--- START ---
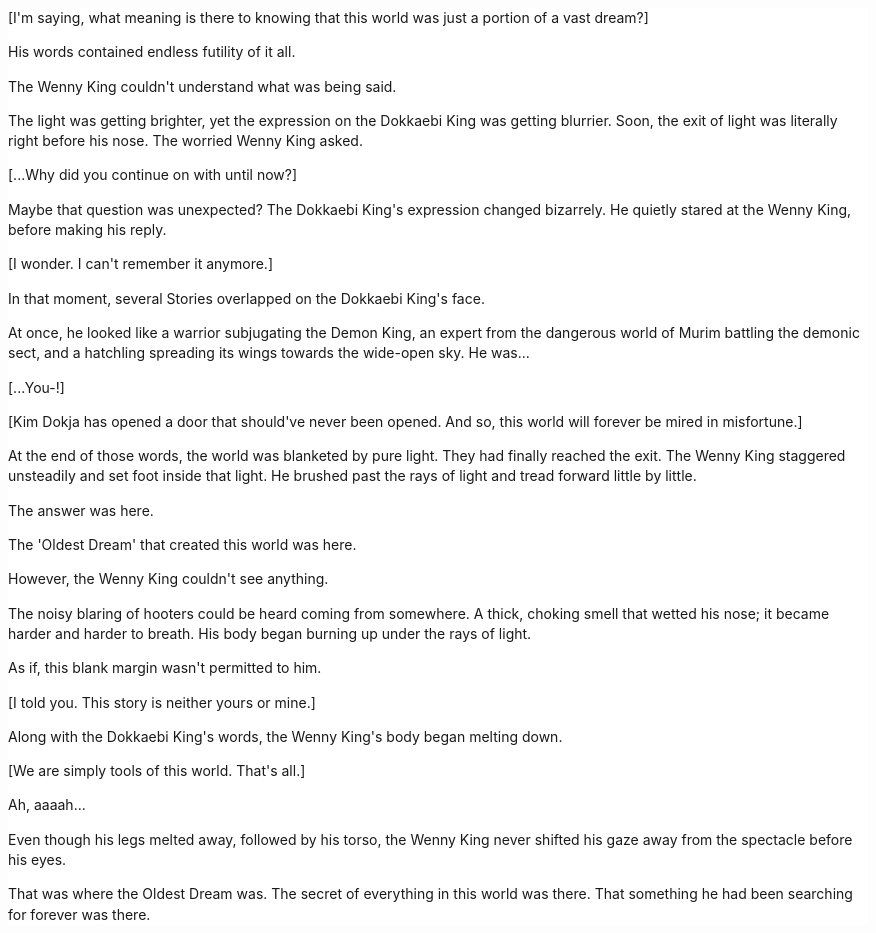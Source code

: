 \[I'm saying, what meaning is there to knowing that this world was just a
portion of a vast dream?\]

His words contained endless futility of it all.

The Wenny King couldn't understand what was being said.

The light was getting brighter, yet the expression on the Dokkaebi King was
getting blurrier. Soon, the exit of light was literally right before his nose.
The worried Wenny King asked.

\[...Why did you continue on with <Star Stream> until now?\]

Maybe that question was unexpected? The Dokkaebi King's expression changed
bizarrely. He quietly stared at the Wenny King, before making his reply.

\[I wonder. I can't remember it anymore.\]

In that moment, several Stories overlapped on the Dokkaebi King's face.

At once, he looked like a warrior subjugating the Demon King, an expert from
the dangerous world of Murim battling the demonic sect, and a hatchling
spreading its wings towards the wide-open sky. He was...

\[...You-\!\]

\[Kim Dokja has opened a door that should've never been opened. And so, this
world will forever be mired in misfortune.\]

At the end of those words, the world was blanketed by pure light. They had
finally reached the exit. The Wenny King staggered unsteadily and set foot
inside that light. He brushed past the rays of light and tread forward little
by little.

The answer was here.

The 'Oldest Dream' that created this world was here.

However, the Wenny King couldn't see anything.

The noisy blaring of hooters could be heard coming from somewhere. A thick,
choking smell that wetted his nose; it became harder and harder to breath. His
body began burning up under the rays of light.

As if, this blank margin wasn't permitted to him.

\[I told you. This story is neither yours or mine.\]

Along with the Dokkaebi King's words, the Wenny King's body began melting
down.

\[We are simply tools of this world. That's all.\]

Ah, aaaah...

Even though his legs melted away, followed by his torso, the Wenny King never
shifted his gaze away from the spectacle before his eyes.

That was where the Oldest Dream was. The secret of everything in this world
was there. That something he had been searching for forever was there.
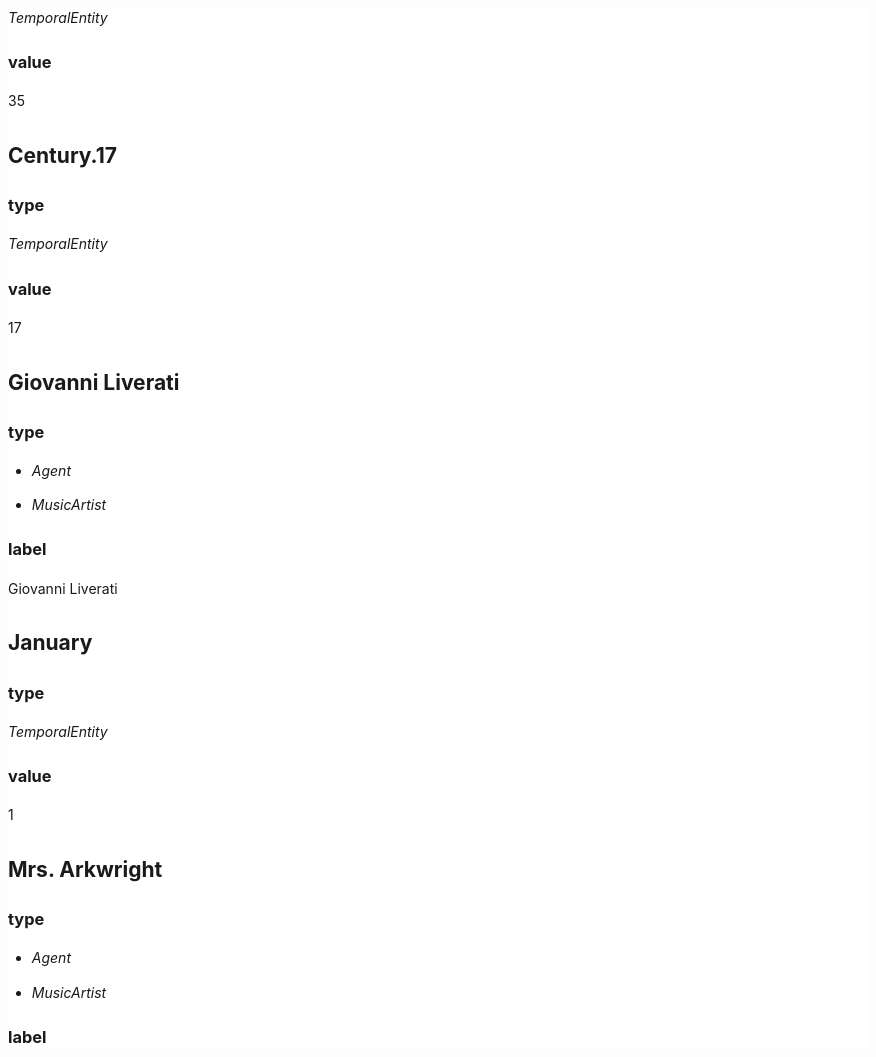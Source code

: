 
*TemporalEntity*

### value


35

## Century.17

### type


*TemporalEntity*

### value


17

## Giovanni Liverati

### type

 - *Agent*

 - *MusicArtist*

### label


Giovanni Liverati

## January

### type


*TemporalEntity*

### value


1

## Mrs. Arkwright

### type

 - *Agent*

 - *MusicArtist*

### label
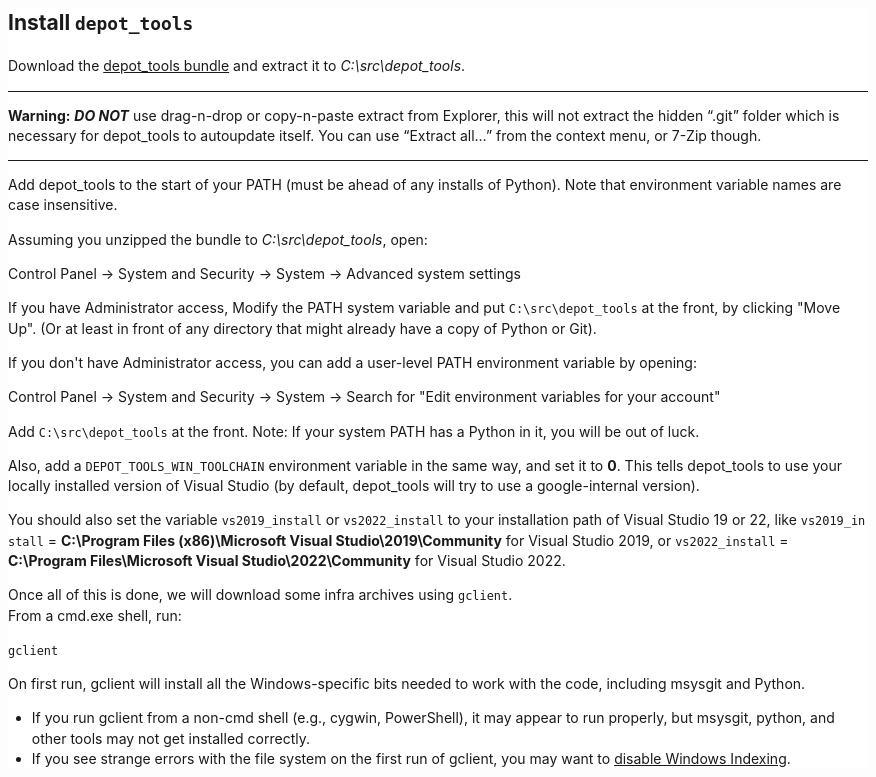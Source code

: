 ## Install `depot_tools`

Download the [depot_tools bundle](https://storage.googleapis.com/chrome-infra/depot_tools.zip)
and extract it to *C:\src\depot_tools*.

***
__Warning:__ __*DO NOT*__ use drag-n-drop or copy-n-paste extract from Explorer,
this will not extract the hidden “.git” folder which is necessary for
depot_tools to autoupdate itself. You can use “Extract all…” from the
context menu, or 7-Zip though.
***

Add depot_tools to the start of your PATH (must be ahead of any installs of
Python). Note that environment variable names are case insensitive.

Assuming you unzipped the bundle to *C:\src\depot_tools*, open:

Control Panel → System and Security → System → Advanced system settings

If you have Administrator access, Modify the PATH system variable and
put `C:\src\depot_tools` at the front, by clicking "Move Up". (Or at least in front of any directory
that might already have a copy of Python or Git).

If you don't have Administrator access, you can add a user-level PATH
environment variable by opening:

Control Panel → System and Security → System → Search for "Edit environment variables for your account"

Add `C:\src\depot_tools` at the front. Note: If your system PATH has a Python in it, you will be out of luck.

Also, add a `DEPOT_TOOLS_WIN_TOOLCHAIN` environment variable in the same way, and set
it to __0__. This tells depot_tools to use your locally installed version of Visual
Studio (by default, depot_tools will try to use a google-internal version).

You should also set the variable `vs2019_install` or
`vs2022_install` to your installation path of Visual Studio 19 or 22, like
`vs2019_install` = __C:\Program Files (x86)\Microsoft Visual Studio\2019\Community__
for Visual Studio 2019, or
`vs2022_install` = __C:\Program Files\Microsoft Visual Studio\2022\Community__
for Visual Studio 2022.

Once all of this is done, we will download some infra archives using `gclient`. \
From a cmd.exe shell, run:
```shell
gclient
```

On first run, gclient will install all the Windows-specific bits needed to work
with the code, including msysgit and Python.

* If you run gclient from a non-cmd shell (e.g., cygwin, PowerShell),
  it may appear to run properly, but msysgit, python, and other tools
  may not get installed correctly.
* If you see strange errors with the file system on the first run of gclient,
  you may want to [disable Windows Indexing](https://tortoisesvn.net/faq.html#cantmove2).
--- END ---
--- START ---
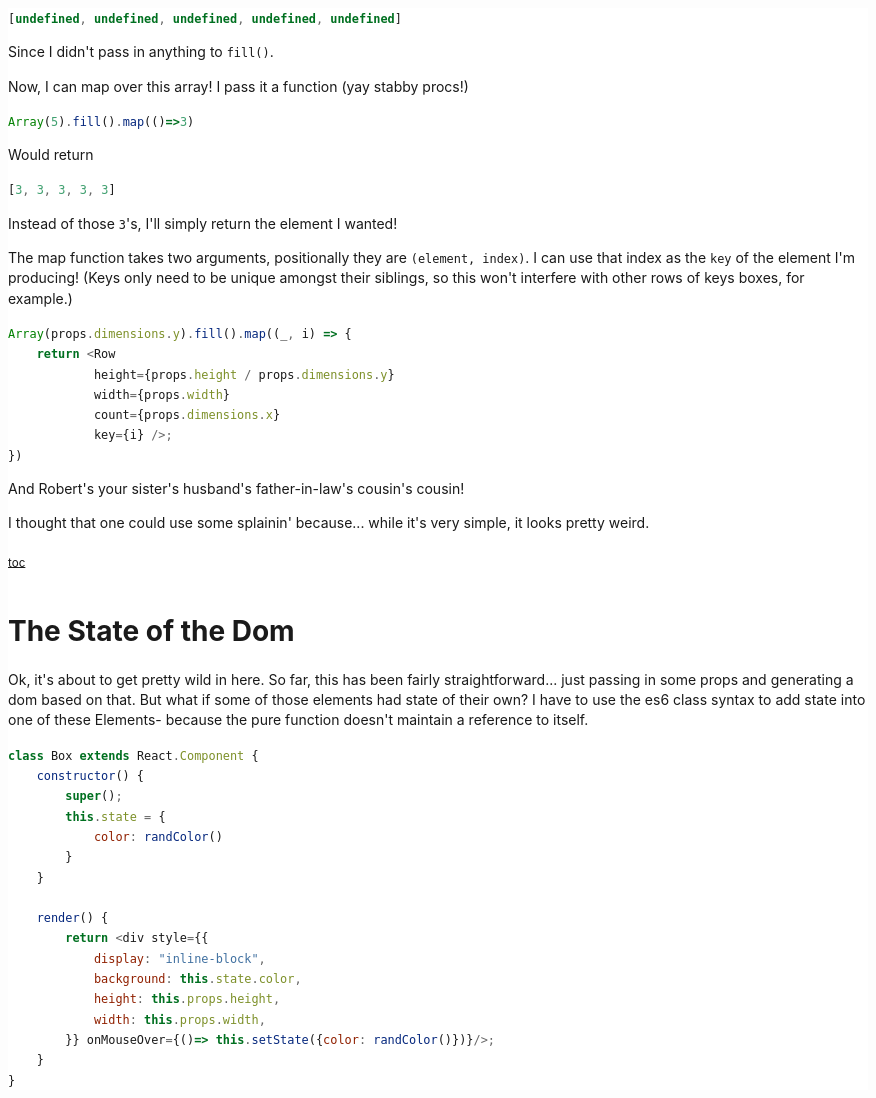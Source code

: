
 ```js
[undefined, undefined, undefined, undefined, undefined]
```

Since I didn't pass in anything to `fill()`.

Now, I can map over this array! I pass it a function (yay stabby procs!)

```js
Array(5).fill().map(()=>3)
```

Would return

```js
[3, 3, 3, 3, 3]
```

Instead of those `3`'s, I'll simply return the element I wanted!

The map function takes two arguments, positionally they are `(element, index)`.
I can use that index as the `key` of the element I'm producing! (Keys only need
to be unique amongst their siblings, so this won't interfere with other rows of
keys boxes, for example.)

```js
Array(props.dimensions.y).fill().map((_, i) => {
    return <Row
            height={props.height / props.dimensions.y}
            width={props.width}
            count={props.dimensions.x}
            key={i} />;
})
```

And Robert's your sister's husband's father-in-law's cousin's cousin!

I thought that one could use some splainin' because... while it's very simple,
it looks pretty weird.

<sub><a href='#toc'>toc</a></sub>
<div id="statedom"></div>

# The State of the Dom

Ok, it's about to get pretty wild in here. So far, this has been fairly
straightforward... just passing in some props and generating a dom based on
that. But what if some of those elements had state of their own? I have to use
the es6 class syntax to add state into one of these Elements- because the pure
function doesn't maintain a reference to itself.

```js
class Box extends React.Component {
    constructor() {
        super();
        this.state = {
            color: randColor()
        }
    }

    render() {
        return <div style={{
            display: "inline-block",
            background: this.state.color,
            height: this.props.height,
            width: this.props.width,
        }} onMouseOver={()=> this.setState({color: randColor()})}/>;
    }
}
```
--- END ---
--- START ---
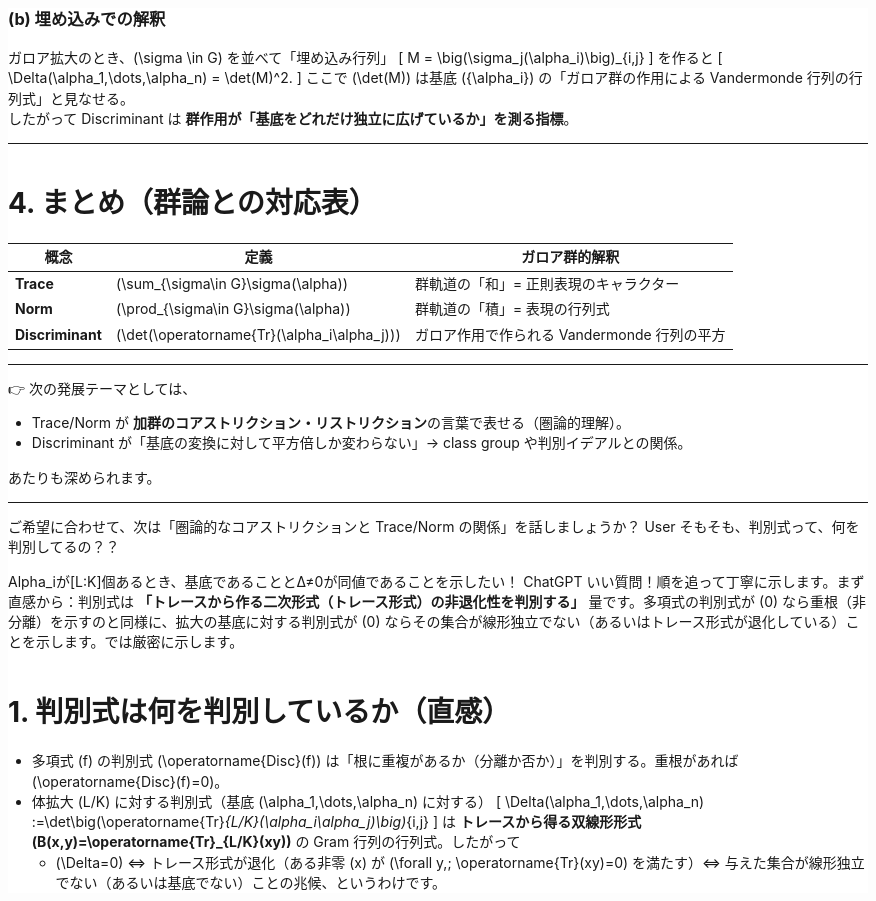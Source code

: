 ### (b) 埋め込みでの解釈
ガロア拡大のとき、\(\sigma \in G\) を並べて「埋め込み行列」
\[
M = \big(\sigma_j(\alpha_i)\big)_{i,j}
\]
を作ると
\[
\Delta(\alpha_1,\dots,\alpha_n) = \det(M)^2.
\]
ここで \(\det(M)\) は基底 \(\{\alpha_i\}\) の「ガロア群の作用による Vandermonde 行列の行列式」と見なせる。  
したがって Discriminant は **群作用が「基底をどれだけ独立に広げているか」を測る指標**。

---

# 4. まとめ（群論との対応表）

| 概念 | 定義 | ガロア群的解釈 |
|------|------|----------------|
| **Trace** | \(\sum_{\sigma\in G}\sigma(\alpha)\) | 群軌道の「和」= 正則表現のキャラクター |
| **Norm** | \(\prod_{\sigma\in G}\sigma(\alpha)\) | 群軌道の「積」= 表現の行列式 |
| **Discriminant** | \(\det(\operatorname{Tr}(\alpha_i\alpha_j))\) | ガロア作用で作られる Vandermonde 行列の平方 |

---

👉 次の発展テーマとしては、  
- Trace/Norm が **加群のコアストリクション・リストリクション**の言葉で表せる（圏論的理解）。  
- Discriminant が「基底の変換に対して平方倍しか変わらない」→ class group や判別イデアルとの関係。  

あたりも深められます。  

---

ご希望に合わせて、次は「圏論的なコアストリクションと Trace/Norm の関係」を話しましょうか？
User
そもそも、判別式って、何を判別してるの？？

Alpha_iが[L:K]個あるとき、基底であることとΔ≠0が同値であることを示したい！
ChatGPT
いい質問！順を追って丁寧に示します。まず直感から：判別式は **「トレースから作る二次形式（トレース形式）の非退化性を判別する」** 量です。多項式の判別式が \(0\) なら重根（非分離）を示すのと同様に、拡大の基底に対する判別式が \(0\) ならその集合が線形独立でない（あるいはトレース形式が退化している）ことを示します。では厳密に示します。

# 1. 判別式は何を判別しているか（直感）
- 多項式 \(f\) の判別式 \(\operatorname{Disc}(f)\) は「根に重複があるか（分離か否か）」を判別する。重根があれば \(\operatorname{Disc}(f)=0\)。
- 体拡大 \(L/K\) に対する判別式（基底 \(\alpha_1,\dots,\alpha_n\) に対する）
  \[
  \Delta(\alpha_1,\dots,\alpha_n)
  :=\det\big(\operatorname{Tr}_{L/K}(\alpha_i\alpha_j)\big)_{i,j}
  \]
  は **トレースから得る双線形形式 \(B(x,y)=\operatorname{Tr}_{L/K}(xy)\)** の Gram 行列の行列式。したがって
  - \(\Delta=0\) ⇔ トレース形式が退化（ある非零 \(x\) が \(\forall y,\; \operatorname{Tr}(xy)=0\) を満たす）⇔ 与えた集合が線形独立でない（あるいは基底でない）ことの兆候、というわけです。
--- END ---
* **Work to be completed**
Only the lines above from the line with "したがって Discriminant は" to the line with "- Trace/Norm が", those two lines included, should be reproduced exactly.

* **Result**
したがって Discriminant は **群作用が「基底をどれだけ独立に広げているか」を測る指標**。

---

# 4. まとめ（群論との対応表）

| 概念 | 定義 | ガロア群的解釈 |
|------|------|----------------|
| **Trace** | \(\sum_{\sigma\in G}\sigma(\alpha)\) | 群軌道の「和」= 正則表現のキャラクター |
| **Norm** | \(\prod_{\sigma\in G}\sigma(\alpha)\) | 群軌道の「積」= 表現の行列式 |
| **Discriminant** | \(\det(\operatorname{Tr}(\alpha_i\alpha_j))\) | ガロア作用で作られる Vandermonde 行列の平方 |

---

👉 次の発展テーマとしては、  
- Trace/Norm が **加群のコアストリクション・リストリクション**の言葉で表せる（圏論的理解）。  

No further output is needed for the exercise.